> _Required action_: Find every line in the records below that holds the word "issues" and copy it.

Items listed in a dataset
Segment Open
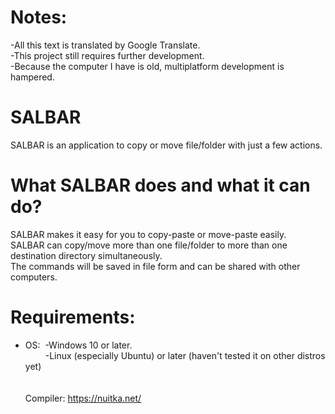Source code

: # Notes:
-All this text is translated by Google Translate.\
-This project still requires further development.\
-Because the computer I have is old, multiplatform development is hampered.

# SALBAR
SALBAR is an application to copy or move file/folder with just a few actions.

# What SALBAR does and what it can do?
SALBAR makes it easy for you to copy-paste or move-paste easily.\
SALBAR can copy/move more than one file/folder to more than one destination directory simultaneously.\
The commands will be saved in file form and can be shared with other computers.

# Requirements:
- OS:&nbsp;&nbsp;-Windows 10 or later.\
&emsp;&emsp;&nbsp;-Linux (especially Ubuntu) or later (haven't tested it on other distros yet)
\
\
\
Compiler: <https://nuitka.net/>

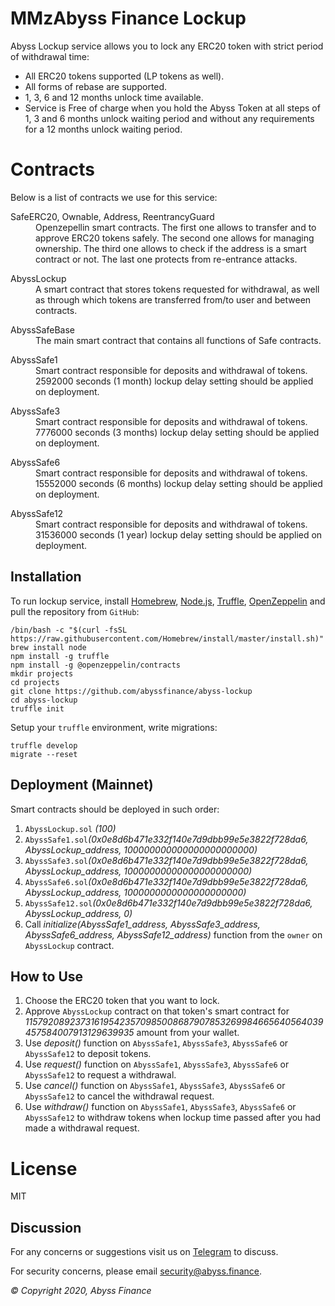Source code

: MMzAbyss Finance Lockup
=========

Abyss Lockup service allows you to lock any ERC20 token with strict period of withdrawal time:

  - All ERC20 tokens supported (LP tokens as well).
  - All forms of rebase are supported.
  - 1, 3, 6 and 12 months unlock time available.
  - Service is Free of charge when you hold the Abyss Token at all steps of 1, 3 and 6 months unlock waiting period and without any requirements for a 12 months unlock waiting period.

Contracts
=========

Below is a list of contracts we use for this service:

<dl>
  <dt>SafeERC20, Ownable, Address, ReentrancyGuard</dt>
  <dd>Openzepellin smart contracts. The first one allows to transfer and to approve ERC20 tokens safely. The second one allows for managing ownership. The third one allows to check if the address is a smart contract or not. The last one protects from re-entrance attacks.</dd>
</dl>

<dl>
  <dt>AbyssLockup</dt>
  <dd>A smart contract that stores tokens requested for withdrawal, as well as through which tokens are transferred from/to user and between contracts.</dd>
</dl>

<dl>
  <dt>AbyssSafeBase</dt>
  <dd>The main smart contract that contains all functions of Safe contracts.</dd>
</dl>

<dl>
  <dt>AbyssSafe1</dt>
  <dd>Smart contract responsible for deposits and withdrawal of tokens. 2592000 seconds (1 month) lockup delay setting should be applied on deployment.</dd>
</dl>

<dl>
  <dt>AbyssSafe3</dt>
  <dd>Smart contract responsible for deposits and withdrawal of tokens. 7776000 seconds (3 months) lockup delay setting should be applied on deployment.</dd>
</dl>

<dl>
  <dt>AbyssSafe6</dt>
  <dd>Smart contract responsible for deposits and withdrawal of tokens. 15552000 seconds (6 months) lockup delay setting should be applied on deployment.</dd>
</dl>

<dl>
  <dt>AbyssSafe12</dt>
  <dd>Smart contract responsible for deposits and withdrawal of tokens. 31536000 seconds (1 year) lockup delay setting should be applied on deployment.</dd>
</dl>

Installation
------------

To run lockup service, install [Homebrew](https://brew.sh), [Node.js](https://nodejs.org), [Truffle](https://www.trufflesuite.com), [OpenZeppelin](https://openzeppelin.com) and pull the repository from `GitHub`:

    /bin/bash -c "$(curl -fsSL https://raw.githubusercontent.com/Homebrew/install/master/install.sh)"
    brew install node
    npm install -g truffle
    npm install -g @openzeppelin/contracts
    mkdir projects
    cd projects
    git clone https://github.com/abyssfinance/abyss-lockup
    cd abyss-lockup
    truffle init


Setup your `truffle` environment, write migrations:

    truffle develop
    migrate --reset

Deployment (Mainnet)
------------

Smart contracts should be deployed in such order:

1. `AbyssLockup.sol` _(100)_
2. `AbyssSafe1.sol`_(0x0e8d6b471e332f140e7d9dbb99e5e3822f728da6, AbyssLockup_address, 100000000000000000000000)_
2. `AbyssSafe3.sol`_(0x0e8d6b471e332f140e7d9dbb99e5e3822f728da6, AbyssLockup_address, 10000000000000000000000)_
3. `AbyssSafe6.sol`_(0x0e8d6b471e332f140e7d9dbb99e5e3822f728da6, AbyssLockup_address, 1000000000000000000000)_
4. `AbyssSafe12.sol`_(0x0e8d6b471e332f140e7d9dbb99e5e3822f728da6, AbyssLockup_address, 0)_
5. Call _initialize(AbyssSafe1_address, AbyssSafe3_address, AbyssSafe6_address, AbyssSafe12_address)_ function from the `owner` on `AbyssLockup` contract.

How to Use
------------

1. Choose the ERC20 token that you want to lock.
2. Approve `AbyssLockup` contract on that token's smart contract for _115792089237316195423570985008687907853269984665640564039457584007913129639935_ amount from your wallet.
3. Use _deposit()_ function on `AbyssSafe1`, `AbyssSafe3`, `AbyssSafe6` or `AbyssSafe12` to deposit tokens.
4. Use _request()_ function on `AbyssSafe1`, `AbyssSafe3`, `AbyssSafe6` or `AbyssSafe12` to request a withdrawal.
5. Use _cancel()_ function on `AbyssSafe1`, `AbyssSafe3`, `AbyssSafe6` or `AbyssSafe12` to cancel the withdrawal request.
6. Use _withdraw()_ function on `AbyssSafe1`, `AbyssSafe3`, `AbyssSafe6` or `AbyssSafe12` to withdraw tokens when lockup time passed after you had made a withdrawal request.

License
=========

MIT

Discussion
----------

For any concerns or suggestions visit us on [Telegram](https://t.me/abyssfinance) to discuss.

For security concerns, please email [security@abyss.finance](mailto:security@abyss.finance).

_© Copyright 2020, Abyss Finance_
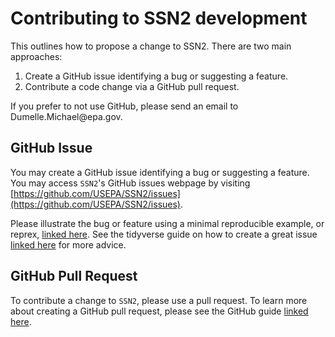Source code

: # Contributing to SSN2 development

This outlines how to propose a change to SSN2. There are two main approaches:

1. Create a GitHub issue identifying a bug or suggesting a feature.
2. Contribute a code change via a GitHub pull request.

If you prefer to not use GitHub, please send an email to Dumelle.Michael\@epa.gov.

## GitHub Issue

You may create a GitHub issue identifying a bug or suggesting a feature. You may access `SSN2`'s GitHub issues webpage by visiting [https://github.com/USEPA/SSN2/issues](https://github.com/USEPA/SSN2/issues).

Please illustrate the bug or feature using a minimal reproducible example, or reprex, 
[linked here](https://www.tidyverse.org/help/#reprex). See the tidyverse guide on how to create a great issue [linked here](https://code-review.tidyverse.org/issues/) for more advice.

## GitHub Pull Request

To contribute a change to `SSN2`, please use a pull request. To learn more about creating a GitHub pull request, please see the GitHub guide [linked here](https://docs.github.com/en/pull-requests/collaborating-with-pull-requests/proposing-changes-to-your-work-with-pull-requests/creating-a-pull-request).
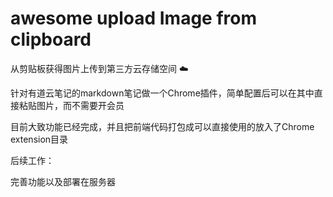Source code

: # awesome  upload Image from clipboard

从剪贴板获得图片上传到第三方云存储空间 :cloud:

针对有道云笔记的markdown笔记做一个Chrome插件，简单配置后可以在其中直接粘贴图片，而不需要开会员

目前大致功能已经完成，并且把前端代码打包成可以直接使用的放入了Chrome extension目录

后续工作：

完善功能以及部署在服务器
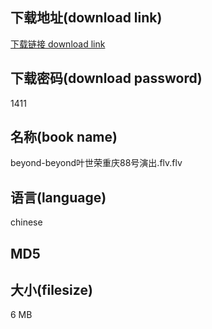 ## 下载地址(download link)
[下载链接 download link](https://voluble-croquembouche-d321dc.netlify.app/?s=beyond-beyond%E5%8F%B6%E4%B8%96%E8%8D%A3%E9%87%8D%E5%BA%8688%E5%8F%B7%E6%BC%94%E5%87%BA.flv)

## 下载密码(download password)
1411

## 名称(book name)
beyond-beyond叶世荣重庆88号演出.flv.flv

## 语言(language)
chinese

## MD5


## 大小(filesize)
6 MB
Segment Closed
Segment Open
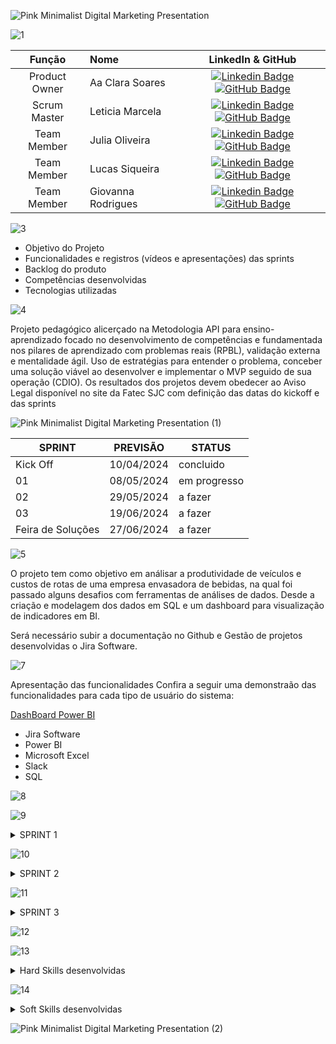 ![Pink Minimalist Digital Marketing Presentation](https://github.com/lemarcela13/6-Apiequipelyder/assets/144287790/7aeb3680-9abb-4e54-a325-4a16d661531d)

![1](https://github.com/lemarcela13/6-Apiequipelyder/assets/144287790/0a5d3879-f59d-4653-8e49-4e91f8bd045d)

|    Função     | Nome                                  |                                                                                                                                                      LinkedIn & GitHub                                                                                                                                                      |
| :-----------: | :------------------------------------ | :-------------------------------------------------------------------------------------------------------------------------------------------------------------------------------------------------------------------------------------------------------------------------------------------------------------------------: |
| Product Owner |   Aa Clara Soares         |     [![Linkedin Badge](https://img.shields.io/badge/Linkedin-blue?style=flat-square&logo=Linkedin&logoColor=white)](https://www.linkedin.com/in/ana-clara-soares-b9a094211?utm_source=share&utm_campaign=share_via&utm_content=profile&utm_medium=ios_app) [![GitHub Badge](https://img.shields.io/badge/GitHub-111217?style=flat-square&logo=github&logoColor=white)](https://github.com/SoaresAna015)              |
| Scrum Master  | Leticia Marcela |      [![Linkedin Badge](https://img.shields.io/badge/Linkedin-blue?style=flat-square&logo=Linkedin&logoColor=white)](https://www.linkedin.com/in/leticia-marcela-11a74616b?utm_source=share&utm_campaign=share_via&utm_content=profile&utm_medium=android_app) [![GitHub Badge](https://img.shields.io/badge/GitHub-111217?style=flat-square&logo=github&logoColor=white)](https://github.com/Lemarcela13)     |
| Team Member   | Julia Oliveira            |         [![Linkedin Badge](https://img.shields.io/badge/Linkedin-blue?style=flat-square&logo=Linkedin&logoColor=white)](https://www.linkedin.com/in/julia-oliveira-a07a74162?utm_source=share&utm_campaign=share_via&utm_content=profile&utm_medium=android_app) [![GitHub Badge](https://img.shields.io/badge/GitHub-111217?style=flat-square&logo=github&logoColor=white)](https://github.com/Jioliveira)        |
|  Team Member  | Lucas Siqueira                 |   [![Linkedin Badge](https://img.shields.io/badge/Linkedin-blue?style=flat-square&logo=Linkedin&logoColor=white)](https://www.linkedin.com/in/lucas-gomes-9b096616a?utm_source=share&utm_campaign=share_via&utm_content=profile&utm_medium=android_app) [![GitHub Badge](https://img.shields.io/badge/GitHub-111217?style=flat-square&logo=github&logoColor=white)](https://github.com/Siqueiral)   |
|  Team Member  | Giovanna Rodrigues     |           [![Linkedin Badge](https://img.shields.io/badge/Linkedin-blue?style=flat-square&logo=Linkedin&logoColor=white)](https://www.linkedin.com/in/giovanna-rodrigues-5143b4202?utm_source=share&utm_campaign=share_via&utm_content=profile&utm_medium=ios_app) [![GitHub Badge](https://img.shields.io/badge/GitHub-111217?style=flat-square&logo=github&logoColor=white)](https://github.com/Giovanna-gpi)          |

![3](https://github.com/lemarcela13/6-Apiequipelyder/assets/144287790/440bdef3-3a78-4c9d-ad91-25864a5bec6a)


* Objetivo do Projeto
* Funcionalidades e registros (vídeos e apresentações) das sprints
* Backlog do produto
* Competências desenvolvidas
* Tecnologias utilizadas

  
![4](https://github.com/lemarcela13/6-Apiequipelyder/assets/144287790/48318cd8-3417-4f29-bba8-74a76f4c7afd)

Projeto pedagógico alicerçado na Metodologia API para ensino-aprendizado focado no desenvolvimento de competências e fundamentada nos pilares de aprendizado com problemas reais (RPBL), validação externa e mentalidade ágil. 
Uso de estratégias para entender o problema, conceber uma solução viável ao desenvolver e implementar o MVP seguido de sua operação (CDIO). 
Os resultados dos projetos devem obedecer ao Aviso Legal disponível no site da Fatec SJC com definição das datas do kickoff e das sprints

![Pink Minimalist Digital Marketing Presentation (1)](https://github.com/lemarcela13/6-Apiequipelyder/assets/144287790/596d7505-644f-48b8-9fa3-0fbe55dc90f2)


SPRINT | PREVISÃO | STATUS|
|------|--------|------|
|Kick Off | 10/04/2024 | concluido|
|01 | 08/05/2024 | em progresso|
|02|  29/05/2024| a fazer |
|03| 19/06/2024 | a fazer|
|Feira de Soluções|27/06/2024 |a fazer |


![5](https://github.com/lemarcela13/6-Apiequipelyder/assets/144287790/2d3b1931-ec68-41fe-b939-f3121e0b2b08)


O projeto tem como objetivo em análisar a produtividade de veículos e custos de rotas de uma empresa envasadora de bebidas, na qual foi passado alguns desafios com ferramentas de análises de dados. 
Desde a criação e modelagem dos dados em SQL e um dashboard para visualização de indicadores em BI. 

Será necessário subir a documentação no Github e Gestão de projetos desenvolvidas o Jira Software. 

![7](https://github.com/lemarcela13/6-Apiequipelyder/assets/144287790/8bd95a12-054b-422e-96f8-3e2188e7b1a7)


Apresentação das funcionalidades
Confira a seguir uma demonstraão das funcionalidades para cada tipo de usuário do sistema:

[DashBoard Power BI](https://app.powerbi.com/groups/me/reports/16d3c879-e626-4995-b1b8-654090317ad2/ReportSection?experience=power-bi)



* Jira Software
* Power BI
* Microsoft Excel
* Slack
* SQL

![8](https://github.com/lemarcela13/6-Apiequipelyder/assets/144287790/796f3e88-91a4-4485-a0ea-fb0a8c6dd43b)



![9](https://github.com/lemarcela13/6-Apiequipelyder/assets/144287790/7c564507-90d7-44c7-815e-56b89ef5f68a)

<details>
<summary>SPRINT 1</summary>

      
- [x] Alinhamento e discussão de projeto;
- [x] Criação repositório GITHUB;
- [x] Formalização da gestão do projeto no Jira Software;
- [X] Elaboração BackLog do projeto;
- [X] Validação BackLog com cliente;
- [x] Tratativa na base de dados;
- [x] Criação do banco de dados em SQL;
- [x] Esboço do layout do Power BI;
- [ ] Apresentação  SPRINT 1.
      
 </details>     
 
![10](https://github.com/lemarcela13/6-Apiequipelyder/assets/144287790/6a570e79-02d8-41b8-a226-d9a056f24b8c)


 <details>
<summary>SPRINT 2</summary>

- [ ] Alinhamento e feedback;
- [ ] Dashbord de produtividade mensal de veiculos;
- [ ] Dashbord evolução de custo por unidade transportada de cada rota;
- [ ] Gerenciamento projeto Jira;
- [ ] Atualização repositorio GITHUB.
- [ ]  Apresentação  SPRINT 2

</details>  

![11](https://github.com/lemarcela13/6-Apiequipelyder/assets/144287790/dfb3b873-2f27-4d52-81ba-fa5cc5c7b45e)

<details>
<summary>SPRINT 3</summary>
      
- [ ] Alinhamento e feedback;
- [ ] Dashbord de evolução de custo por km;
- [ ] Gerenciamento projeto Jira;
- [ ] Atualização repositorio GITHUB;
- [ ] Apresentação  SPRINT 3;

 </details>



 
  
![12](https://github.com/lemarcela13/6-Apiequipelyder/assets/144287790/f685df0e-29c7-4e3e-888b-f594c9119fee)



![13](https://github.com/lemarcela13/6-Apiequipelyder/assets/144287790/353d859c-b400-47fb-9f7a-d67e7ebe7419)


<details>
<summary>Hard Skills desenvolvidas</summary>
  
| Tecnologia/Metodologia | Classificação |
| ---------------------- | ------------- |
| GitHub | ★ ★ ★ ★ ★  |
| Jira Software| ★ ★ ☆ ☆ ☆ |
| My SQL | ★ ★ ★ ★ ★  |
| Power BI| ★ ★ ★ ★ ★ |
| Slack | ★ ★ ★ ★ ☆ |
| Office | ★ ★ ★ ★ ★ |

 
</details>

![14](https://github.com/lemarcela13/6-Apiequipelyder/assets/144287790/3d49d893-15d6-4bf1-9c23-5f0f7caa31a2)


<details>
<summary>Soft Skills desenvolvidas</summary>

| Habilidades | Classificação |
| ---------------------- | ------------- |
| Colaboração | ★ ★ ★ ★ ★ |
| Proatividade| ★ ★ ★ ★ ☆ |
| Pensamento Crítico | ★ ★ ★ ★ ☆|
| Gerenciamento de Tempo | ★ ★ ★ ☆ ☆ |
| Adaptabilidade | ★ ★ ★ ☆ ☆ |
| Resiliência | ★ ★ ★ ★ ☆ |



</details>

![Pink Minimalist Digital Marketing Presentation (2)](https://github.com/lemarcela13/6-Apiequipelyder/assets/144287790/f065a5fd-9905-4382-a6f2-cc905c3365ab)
Segment Closed
> _Task answer_:
You may create a GitHub issue identifying a bug or suggesting a feature. You may access `SSN2`'s GitHub issues webpage by visiting [https://github.com/USEPA/SSN2/issues](https://github.com/USEPA/SSN2/issues).
[linked here](https://www.tidyverse.org/help/#reprex). See the tidyverse guide on how to create a great issue [linked here](https://code-review.tidyverse.org/issues/) for more advice.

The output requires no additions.